Apesar do veto do presidente Jair Bolsonaro ao trecho de uma lei que previa oferta gratuita de absorventes e demais cuidados básicos de saúde menstrual, ao menos 13 Estados e o Distrito Federal já contam com projetos para distribuição do item para estudantes e mulheres em situação de vulnerabilidade. Sergipe e Tocantins também estão elaborando propostas.
Conforme levantamento feito pelo Estadão com os governos estaduais, iniciativas começaram a ser anunciadas em meados de maio, como no Maranhão. Algumas são focadas em estudantes e outras incluem mulheres que estão no sistema prisional. Em São Paulo, o programa Dignidade Íntima está prestes a completar quatro meses e contou com investimento de R$ 30 milhões para este ano, o suficiente para compra de 50 milhões de absorventes, segundo o Secretário de Estado da Educação Rossieli Soares.
“Antes, tínhamos a diretora comprando do bolso para casos de emergência, as colegas que levavam um a mais na bolsa para ajudar quem precisasse.
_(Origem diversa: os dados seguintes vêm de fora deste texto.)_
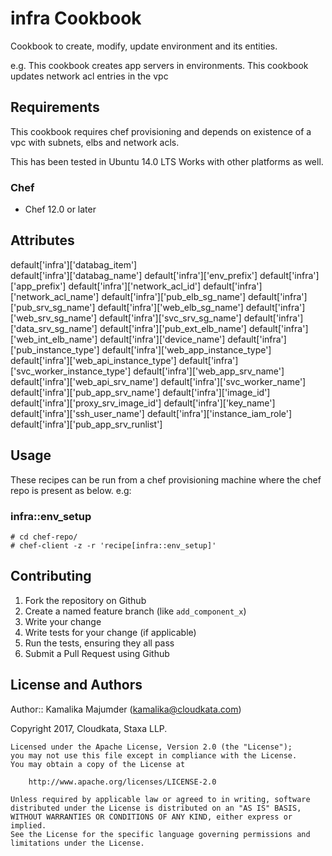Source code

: # infra Cookbook

Cookbook to create, modify, update environment and its entities.

e.g.
This cookbook creates app servers in environments.
This cookbook updates network acl entries in the vpc

## Requirements

This cookbook requires chef provisioning and depends on existence of a vpc with subnets, elbs and network acls.

This has been tested in Ubuntu 14.0 LTS
Works with other platforms as well.

### Chef

- Chef 12.0 or later

## Attributes

default['infra']['databag_item']     
default['infra']['databag_name'] 
default['infra']['env_prefix'] 
default['infra']['app_prefix'] 
default['infra']['network_acl_id'] 
default['infra']['network_acl_name'] 
default['infra']['pub_elb_sg_name'] 
default['infra']['pub_srv_sg_name'] 
default['infra']['web_elb_sg_name'] 
default['infra']['web_srv_sg_name'] 
default['infra']['svc_srv_sg_name'] 
default['infra']['data_srv_sg_name']
default['infra']['pub_ext_elb_name']
default['infra']['web_int_elb_name']
default['infra']['device_name']
default['infra']['pub_instance_type']
default['infra']['web_app_instance_type']
default['infra']['web_api_instance_type']
default['infra']['svc_worker_instance_type']
default['infra']['web_app_srv_name']
default['infra']['web_api_srv_name']
default['infra']['svc_worker_name'] 
default['infra']['pub_app_srv_name']
default['infra']['image_id']
default['infra']['proxy_srv_image_id'] 
default['infra']['key_name']
default['infra']['ssh_user_name']
default['infra']['instance_iam_role']
default['infra']['pub_app_srv_runlist']


## Usage

These recipes can be run from a chef provisioning machine where the chef repo is present as below.
e.g:

### infra::env_setup

    # cd chef-repo/
    # chef-client -z -r 'recipe[infra::env_setup]'


## Contributing

1. Fork the repository on Github
2. Create a named feature branch (like `add_component_x`)
3. Write your change
4. Write tests for your change (if applicable)
5. Run the tests, ensuring they all pass
6. Submit a Pull Request using Github


## License and Authors

Author:: Kamalika Majumder ([kamalika@cloudkata.com](mailto:kamalika@cloudkata.com))


Copyright 2017, Cloudkata, Staxa LLP.

```
Licensed under the Apache License, Version 2.0 (the "License");
you may not use this file except in compliance with the License.
You may obtain a copy of the License at

    http://www.apache.org/licenses/LICENSE-2.0

Unless required by applicable law or agreed to in writing, software
distributed under the License is distributed on an "AS IS" BASIS,
WITHOUT WARRANTIES OR CONDITIONS OF ANY KIND, either express or implied.
See the License for the specific language governing permissions and
limitations under the License.
```

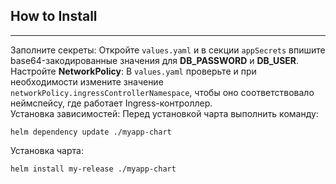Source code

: ## How to Install

---
Заполните секреты: Откройте `values.yaml` и в секции `appSecrets` впишите 
base64-закодированные значения для **DB_PASSWORD** и **DB_USER**.  
Настройте **NetworkPolicy**: В `values.yaml` проверьте и при необходимости 
измените значение `networkPolicy.ingressControllerNamespace`, чтобы оно 
соответствовало неймспейсу, где работает Ingress-контроллер.  
Установка зависимостей: Перед установкой чарта выполнить команду:
```shell
helm dependency update ./myapp-chart
```

Установка чарта:
```shell
helm install my-release ./myapp-chart
```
Pegamos essas experiências e transformamos em uma política pública, colocando recursos porque esta é uma questão que interfere na aprendizagem por causa das faltas. É um prejuízo educacional imenso.”
Soares acredita que o Senado vai derrubá-lo. “É um absurdo. O governo federal se furtou de participar da discussão quando estava no Congresso e acabou vetando. O investimento é necessário e vale a pena, especialmente para as meninas da educação básica”, diz ele, que integra a gestão João Doria (PSDB).
Senadores já sinalizaram que devem se mobilizar para derrubar o veto do presidente à entrega gratuita de absorventes para estudantes de baixa renda e mulheres em situação de rua. A apoiadores, Bolsonaro afirmou que foi “obrigado a vetar”, porque a proposta não informava a fonte de custeio para o programa e, caso a sancionasse, poderia ser enquadrado por crime de responsabilidade.
Diretora da Escola Estadual Heckel Tavares, no Jardim Helena, na zona leste da capital, Jucilane de Araújo Freitas comemorou o lançamento do programa, porque já acompanhava a situação de alunas que faltavam no período menstrual ou que improvisavam absorventes com pedaços de papel higiênico ou tecido. “A gente vinha nessa luta, sempre com um pacotinho de reserva na escola, mas temos 453 meninas aqui. Muitas em situação de extrema pobreza. Recebo relatos de mães que cortam camisetas, pegam calcinhas velhas para transformar em absorvente para as filhas. Quando a gente está em comunidade de extrema pobreza, a jovem vai usar o pano, porque a família precisa comprar o ovo.”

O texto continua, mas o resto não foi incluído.